# YOUR ASSIGNMENT
Once the pictures are set aside, repeat all of the data below exactly.

Data extracted from a collection:
* * * * * * * * *

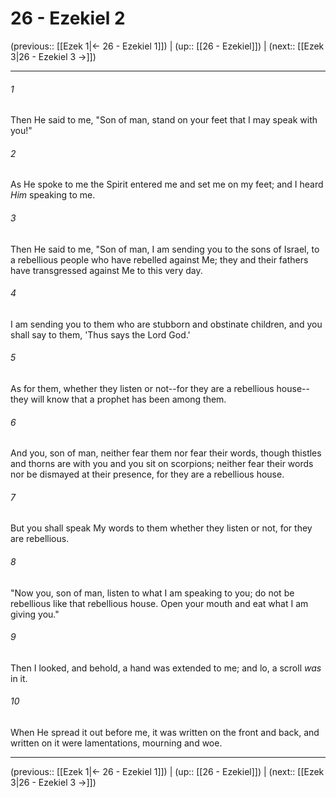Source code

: # 26 - Ezekiel 2

(previous:: [[Ezek 1|← 26 - Ezekiel 1]]) | (up:: [[26 - Ezekiel]]) | (next:: [[Ezek 3|26 - Ezekiel 3 →]])

***


###### 1 
Then He said to me, "Son of man, stand on your feet that I may speak with you!" 

###### 2 
As He spoke to me the Spirit entered me and set me on my feet; and I heard _Him_ speaking to me. 

###### 3 
Then He said to me, "Son of man, I am sending you to the sons of Israel, to a rebellious people who have rebelled against Me; they and their fathers have transgressed against Me to this very day. 

###### 4 
I am sending you to them who are stubborn and obstinate children, and you shall say to them, 'Thus says the Lord God.' 

###### 5 
As for them, whether they listen or not--for they are a rebellious house--they will know that a prophet has been among them. 

###### 6 
And you, son of man, neither fear them nor fear their words, though thistles and thorns are with you and you sit on scorpions; neither fear their words nor be dismayed at their presence, for they are a rebellious house. 

###### 7 
But you shall speak My words to them whether they listen or not, for they are rebellious. 

###### 8 
"Now you, son of man, listen to what I am speaking to you; do not be rebellious like that rebellious house. Open your mouth and eat what I am giving you." 

###### 9 
Then I looked, and behold, a hand was extended to me; and lo, a scroll _was_ in it. 

###### 10 
When He spread it out before me, it was written on the front and back, and written on it were lamentations, mourning and woe.

***

(previous:: [[Ezek 1|← 26 - Ezekiel 1]]) | (up:: [[26 - Ezekiel]]) | (next:: [[Ezek 3|26 - Ezekiel 3 →]])

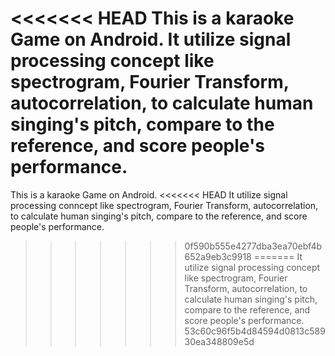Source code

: <<<<<<< HEAD
This is a karaoke Game on Android. It utilize signal processing concept like spectrogram, Fourier Transform, autocorrelation, to calculate human singing's pitch, compare to the reference, and score people's performance.
=======
This is a karaoke Game on Android.
<<<<<<< HEAD
It utilize signal processing conncept like spectrogram, Fourier Transform, autocorrelation, to calculate human singing's pitch, compare to the reference, and score people's performance. 
>>>>>>> 0f590b555e4277dba3ea70ebf4b652a9eb3c9918
=======
It utilize signal processing concept like spectrogram, Fourier Transform, autocorrelation, to calculate human singing's pitch, compare to the reference, and score people's performance. 
>>>>>>> 53c60c96f5b4d84594d0813c58930ea348809e5d
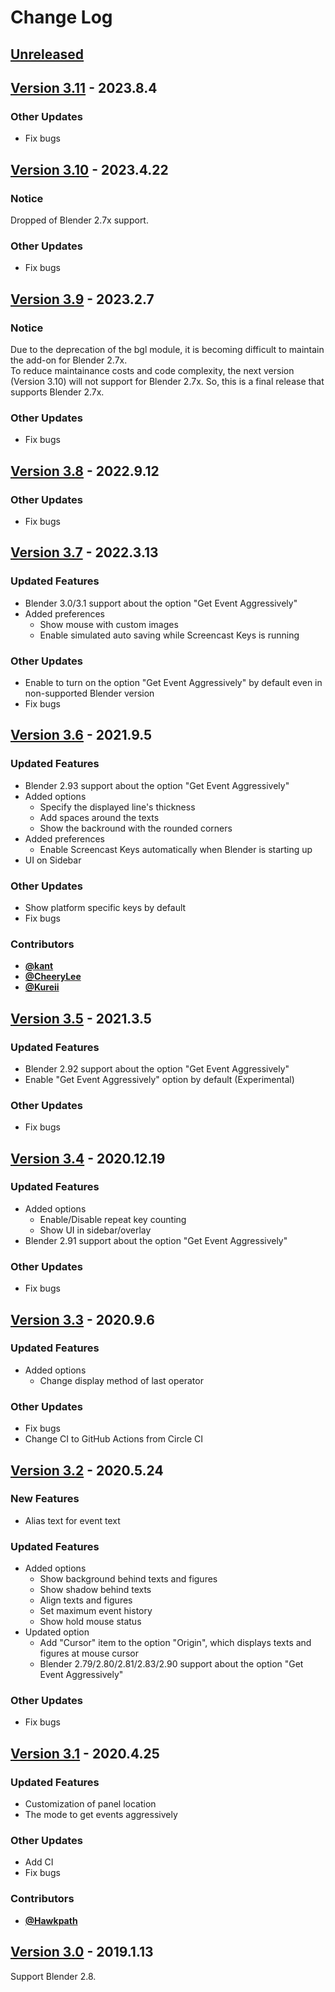 <!-- markdownlint-disable MD024 -->

# Change Log

## [Unreleased](https://github.com/nutti/Screencast-Keys/compare/v3.11...master)

<!-- markdownlint-disable-next-line MD013 -->
## [Version 3.11](https://github.com/nutti/Screencast-Keys/compare/v3.10...v3.11) - 2023.8.4

### Other Updates

* Fix bugs

<!-- markdownlint-disable-next-line MD013 -->
## [Version 3.10](https://github.com/nutti/Screencast-Keys/compare/v3.9...v3.10) - 2023.4.22

### Notice

Dropped of Blender 2.7x support.

### Other Updates

* Fix bugs

<!-- markdownlint-disable-next-line MD013 -->
## [Version 3.9](https://github.com/nutti/Screencast-Keys/compare/v3.8...v3.9) - 2023.2.7

### Notice

Due to the deprecation of the bgl module, it is becoming difficult to maintain
the add-on for Blender 2.7x.  
To reduce maintainance costs and code complexity, the next version (Version
3.10) will not support for Blender 2.7x.
So, this is a final release that supports Blender 2.7x.

### Other Updates

* Fix bugs

<!-- markdownlint-disable-next-line MD013 -->
## [Version 3.8](https://github.com/nutti/Screencast-Keys/compare/v3.7...v3.8) - 2022.9.12

### Other Updates

* Fix bugs

<!-- markdownlint-disable-next-line MD013 -->
## [Version 3.7](https://github.com/nutti/Screencast-Keys/compare/v3.6...v3.7) - 2022.3.13

### Updated Features

* Blender 3.0/3.1 support about the option "Get Event Aggressively"
* Added preferences
  * Show mouse with custom images
  * Enable simulated auto saving while Screencast Keys is running

### Other Updates

* Enable to turn on the option "Get Event Aggressively" by default even in
  non-supported Blender version
* Fix bugs

<!-- markdownlint-disable-next-line MD013 -->
## [Version 3.6](https://github.com/nutti/Screencast-Keys/compare/v3.5...v3.6) - 2021.9.5

### Updated Features

* Blender 2.93 support about the option "Get Event Aggressively"
* Added options
  * Specify the displayed line's thickness
  * Add spaces around the texts
  * Show the backround with the rounded corners
* Added preferences
  * Enable Screencast Keys automatically when Blender is starting up
* UI on Sidebar

### Other Updates

* Show platform specific keys by default
* Fix bugs

### Contributors

* [**@kant**](https://github.com/kant)
* [**@CheeryLee**](https://github.com/CheeryLee)
* [**@Kureii**](https://github.com/Kureii)

<!-- markdownlint-disable-next-line MD013 -->
## [Version 3.5](https://github.com/nutti/Screencast-Keys/compare/v3.4...v3.5) - 2021.3.5

### Updated Features

* Blender 2.92 support about the option "Get Event Aggressively"
* Enable "Get Event Aggressively" option by default (Experimental)

### Other Updates

* Fix bugs

<!-- markdownlint-disable-next-line MD013 -->
## [Version 3.4](https://github.com/nutti/Screencast-Keys/compare/v3.3...v3.4) - 2020.12.19

### Updated Features

* Added options
  * Enable/Disable repeat key counting
  * Show UI in sidebar/overlay
* Blender 2.91 support about the option "Get Event Aggressively"

### Other Updates

* Fix bugs

<!-- markdownlint-disable-next-line MD013 -->
## [Version 3.3](https://github.com/nutti/Screencast-Keys/compare/v3.2...v3.3) - 2020.9.6

### Updated Features

* Added options
  * Change display method of last operator

### Other Updates

* Fix bugs
* Change CI to GitHub Actions from Circle CI

<!-- markdownlint-disable-next-line MD013 -->
## [Version 3.2](https://github.com/nutti/Screencast-Keys/compare/v3.1...v3.2) - 2020.5.24

### New Features

* Alias text for event text

### Updated Features

* Added options
  * Show background behind texts and figures
  * Show shadow behind texts
  * Align texts and figures
  * Set maximum event history
  * Show hold mouse status
* Updated option
  * Add "Cursor" item to the option "Origin", which displays texts and figures
    at mouse cursor
  * Blender 2.79/2.80/2.81/2.83/2.90 support about the option "Get Event
    Aggressively"

### Other Updates

* Fix bugs

<!-- markdownlint-disable-next-line MD013 -->
## [Version 3.1](https://github.com/nutti/Screencast-Keys/compare/v3.0...v3.1) - 2020.4.25

### Updated Features

* Customization of panel location
* The mode to get events aggressively

### Other Updates

* Add CI
* Fix bugs

### Contributors

* [**@Hawkpath**](https://github.com/Hawkpath)

<!-- markdownlint-disable-next-line MD013 -->
## [Version 3.0](https://github.com/nutti/Screencast-Keys/compare/7bcc2033343597442157e7eb6dc213056a740c55...v3.0) - 2019.1.13

Support Blender 2.8.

* * * * * * * * *

# EXERCISE RESULT
Source code

: # 26 - Ezekiel 2

(previous:: [[Ezek 1|← 26 - Ezekiel 1]]) | (up:: [[26 - Ezekiel]]) | (next:: [[Ezek 3|26 - Ezekiel 3 →]])

***


###### 1 
Then He said to me, "Son of man, stand on your feet that I may speak with you!" 

###### 2 
As He spoke to me the Spirit entered me and set me on my feet; and I heard _Him_ speaking to me. 

###### 3 
Then He said to me, "Son of man, I am sending you to the sons of Israel, to a rebellious people who have rebelled against Me; they and their fathers have transgressed against Me to this very day. 

###### 4 
I am sending you to them who are stubborn and obstinate children, and you shall say to them, 'Thus says the Lord God.' 

###### 5 
As for them, whether they listen or not--for they are a rebellious house--they will know that a prophet has been among them. 

###### 6 
And you, son of man, neither fear them nor fear their words, though thistles and thorns are with you and you sit on scorpions; neither fear their words nor be dismayed at their presence, for they are a rebellious house. 

###### 7 
But you shall speak My words to them whether they listen or not, for they are rebellious. 

###### 8 
"Now you, son of man, listen to what I am speaking to you; do not be rebellious like that rebellious house. Open your mouth and eat what I am giving you." 

###### 9 
Then I looked, and behold, a hand was extended to me; and lo, a scroll _was_ in it. 

###### 10 
When He spread it out before me, it was written on the front and back, and written on it were lamentations, mourning and woe.

***

(previous:: [[Ezek 1|← 26 - Ezekiel 1]]) | (up:: [[26 - Ezekiel]]) | (next:: [[Ezek 3|26 - Ezekiel 3 →]])

Source code

: <<<<<<< HEAD
This is a karaoke Game on Android. It utilize signal processing concept like spectrogram, Fourier Transform, autocorrelation, to calculate human singing's pitch, compare to the reference, and score people's performance.
=======
This is a karaoke Game on Android.
<<<<<<< HEAD
It utilize signal processing conncept like spectrogram, Fourier Transform, autocorrelation, to calculate human singing's pitch, compare to the reference, and score people's performance. 
>>>>>>> 0f590b555e4277dba3ea70ebf4b652a9eb3c9918
=======
It utilize signal processing concept like spectrogram, Fourier Transform, autocorrelation, to calculate human singing's pitch, compare to the reference, and score people's performance. 
>>>>>>> 53c60c96f5b4d84594d0813c58930ea348809e5d
 <!-- markdownlint-disable MD024 -->

# Change Log

## [Unreleased](https://github.com/nutti/Screencast-Keys/compare/v3.11...master)

<!-- markdownlint-disable-next-line MD013 -->
## [Version 3.11](https://github.com/nutti/Screencast-Keys/compare/v3.10...v3.11) - 2023.8.4

### Other Updates

* Fix bugs

<!-- markdownlint-disable-next-line MD013 -->
## [Version 3.10](https://github.com/nutti/Screencast-Keys/compare/v3.9...v3.10) - 2023.4.22

### Notice

Dropped of Blender 2.7x support.

### Other Updates

* Fix bugs

<!-- markdownlint-disable-next-line MD013 -->
## [Version 3.9](https://github.com/nutti/Screencast-Keys/compare/v3.8...v3.9) - 2023.2.7

### Notice

Due to the deprecation of the bgl module, it is becoming difficult to maintain
the add-on for Blender 2.7x.  
To reduce maintainance costs and code complexity, the next version (Version
3.10) will not support for Blender 2.7x.
So, this is a final release that supports Blender 2.7x.

### Other Updates

* Fix bugs

<!-- markdownlint-disable-next-line MD013 -->
## [Version 3.8](https://github.com/nutti/Screencast-Keys/compare/v3.7...v3.8) - 2022.9.12

### Other Updates

* Fix bugs

<!-- markdownlint-disable-next-line MD013 -->
## [Version 3.7](https://github.com/nutti/Screencast-Keys/compare/v3.6...v3.7) - 2022.3.13

### Updated Features

* Blender 3.0/3.1 support about the option "Get Event Aggressively"
* Added preferences
  * Show mouse with custom images
  * Enable simulated auto saving while Screencast Keys is running

### Other Updates

* Enable to turn on the option "Get Event Aggressively" by default even in
  non-supported Blender version
* Fix bugs

<!-- markdownlint-disable-next-line MD013 -->
## [Version 3.6](https://github.com/nutti/Screencast-Keys/compare/v3.5...v3.6) - 2021.9.5

### Updated Features

* Blender 2.93 support about the option "Get Event Aggressively"
* Added options
  * Specify the displayed line's thickness
  * Add spaces around the texts
  * Show the backround with the rounded corners
* Added preferences
  * Enable Screencast Keys automatically when Blender is starting up
* UI on Sidebar

### Other Updates

* Show platform specific keys by default
* Fix bugs

### Contributors

* [**@kant**](https://github.com/kant)
* [**@CheeryLee**](https://github.com/CheeryLee)
* [**@Kureii**](https://github.com/Kureii)

<!-- markdownlint-disable-next-line MD013 -->
## [Version 3.5](https://github.com/nutti/Screencast-Keys/compare/v3.4...v3.5) - 2021.3.5

### Updated Features

* Blender 2.92 support about the option "Get Event Aggressively"
* Enable "Get Event Aggressively" option by default (Experimental)

### Other Updates

* Fix bugs

<!-- markdownlint-disable-next-line MD013 -->
## [Version 3.4](https://github.com/nutti/Screencast-Keys/compare/v3.3...v3.4) - 2020.12.19

### Updated Features

* Added options
  * Enable/Disable repeat key counting
  * Show UI in sidebar/overlay
* Blender 2.91 support about the option "Get Event Aggressively"

### Other Updates

* Fix bugs

<!-- markdownlint-disable-next-line MD013 -->
## [Version 3.3](https://github.com/nutti/Screencast-Keys/compare/v3.2...v3.3) - 2020.9.6

### Updated Features

* Added options
  * Change display method of last operator

### Other Updates

* Fix bugs
* Change CI to GitHub Actions from Circle CI

<!-- markdownlint-disable-next-line MD013 -->
## [Version 3.2](https://github.com/nutti/Screencast-Keys/compare/v3.1...v3.2) - 2020.5.24

### New Features

* Alias text for event text

### Updated Features

* Added options
  * Show background behind texts and figures
  * Show shadow behind texts
  * Align texts and figures
  * Set maximum event history
  * Show hold mouse status
* Updated option
  * Add "Cursor" item to the option "Origin", which displays texts and figures
    at mouse cursor
  * Blender 2.79/2.80/2.81/2.83/2.90 support about the option "Get Event
    Aggressively"

### Other Updates

* Fix bugs

<!-- markdownlint-disable-next-line MD013 -->
## [Version 3.1](https://github.com/nutti/Screencast-Keys/compare/v3.0...v3.1) - 2020.4.25

### Updated Features

* Customization of panel location
* The mode to get events aggressively

### Other Updates

* Add CI
* Fix bugs

### Contributors

* [**@Hawkpath**](https://github.com/Hawkpath)

<!-- markdownlint-disable-next-line MD013 -->
## [Version 3.0](https://github.com/nutti/Screencast-Keys/compare/7bcc2033343597442157e7eb6dc213056a740c55...v3.0) - 2019.1.13

Support Blender 2.8.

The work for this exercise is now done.